Ion milling systems Hitachi IM5000

Ion milling systems are widely used as instruments for preparing surfaces as well as cross-section samples for scanning electron microscopy (SEM), with applications to fields such as materials science and semiconductor research. The two types of ion-milling methods commonly used for SEM samples are flat milling and cross-section milling1)

Cross-section Milling

Used to produce wider, undistorted cross-sections without applying mechanical stress to the sample

Flat Milling

Used for removing surface layer artifacts and final polish after traditional mechanical polishing techniques.


Technical data:

  • Ar ion gun, max. 8KV accelerating voltage
  • Max. milling rate >1mm/hr for Si
  • Cross-section and flat milling sample holder
  • Max. sample size 20mm (cross-section), 50mm (flat milling)

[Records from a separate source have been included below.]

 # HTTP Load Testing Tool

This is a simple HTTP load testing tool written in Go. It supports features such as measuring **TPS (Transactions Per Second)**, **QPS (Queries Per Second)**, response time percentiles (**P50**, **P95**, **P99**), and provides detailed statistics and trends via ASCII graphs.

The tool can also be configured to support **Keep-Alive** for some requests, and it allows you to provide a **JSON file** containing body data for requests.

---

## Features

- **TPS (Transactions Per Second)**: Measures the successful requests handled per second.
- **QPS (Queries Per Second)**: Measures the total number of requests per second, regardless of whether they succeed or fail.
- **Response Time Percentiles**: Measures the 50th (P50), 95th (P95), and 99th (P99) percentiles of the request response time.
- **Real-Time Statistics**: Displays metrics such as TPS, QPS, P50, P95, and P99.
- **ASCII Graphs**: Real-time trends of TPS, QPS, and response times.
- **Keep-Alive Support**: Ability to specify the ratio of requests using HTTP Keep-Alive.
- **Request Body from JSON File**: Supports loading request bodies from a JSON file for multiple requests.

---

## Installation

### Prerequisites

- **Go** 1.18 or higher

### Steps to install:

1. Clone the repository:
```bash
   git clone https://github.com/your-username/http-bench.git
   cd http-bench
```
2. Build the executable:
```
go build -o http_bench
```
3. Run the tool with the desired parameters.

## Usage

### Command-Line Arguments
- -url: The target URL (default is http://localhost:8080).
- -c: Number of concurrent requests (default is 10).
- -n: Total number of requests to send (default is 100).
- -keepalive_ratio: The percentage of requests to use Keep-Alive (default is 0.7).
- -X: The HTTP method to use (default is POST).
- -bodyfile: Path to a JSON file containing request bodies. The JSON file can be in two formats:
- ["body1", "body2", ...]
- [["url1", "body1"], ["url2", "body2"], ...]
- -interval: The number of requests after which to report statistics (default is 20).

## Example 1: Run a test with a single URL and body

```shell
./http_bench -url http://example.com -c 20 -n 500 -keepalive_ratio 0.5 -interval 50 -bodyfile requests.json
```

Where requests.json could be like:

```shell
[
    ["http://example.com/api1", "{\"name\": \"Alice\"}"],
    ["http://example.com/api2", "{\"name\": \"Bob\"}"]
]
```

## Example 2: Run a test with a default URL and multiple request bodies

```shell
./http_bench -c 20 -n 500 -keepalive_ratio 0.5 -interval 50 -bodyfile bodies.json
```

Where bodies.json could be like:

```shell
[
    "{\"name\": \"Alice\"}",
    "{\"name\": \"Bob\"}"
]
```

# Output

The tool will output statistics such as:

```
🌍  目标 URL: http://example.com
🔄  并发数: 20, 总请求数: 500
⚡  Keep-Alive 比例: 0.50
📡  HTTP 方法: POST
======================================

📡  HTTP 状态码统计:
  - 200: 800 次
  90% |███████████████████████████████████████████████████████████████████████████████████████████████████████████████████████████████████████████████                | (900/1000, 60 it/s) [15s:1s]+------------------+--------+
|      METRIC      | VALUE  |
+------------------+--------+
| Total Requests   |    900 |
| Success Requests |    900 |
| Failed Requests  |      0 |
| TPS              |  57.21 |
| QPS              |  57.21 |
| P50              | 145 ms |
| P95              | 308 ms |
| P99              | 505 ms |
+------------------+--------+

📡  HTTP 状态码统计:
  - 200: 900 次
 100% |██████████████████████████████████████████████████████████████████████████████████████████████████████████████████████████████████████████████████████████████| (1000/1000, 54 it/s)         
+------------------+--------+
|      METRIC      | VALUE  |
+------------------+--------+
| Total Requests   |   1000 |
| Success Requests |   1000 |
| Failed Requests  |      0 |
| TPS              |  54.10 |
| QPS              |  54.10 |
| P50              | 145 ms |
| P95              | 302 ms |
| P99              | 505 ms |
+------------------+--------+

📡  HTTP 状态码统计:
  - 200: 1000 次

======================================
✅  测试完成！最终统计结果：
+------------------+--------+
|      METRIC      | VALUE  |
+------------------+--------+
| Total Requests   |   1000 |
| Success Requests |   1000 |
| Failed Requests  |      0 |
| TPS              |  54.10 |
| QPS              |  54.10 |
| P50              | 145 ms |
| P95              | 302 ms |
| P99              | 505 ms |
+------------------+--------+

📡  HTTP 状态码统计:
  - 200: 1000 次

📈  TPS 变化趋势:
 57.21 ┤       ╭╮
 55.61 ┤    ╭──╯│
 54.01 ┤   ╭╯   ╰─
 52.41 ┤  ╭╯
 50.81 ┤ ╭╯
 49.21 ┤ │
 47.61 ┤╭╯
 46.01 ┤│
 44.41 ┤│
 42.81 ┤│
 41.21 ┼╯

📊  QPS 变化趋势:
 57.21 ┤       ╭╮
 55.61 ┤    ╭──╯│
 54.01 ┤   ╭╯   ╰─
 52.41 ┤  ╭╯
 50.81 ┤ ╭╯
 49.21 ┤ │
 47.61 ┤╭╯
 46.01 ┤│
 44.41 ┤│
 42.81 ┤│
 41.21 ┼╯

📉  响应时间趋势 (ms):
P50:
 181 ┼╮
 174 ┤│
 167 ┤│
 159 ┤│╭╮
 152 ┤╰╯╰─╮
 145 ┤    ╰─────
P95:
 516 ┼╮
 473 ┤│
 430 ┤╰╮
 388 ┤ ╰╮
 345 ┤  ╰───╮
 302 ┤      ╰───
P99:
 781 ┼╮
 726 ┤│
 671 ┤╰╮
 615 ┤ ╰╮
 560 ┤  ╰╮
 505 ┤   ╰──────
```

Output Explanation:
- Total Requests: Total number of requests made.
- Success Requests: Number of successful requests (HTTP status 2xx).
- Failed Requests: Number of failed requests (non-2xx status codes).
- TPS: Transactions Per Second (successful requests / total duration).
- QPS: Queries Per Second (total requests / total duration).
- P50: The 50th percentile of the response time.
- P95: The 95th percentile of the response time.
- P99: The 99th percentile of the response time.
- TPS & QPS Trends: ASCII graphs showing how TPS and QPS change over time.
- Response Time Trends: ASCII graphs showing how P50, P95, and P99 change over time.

Scanning electron microscope (SEM) Tescan Clara

SEM is widely used to study the microstructure and the chemical composition of a wide range of organic and inorganic materials. The electron beam, focused by an electromagnetic lens system, is scanning across the sample’s surface, which is located in an evacuated specimen chamber. Due to the interaction between electron beam and sample several signals are generated, which can be measured by various detectors. These signals provide information from the topography, the chemical composition and the microstructure.

Technical Data:
Field Emitter SEM
Resolution: 0.9 nm with 15 kV, 1.6 nm with 1 kV
Acceleration voltage: 200 V to 30 kV
Detector: SE, BSE, InBeamSE, InBeam BSE with energy filtering Beam Deceleration, Plasmacleaner
EDX and WDX system by Oxford Instrument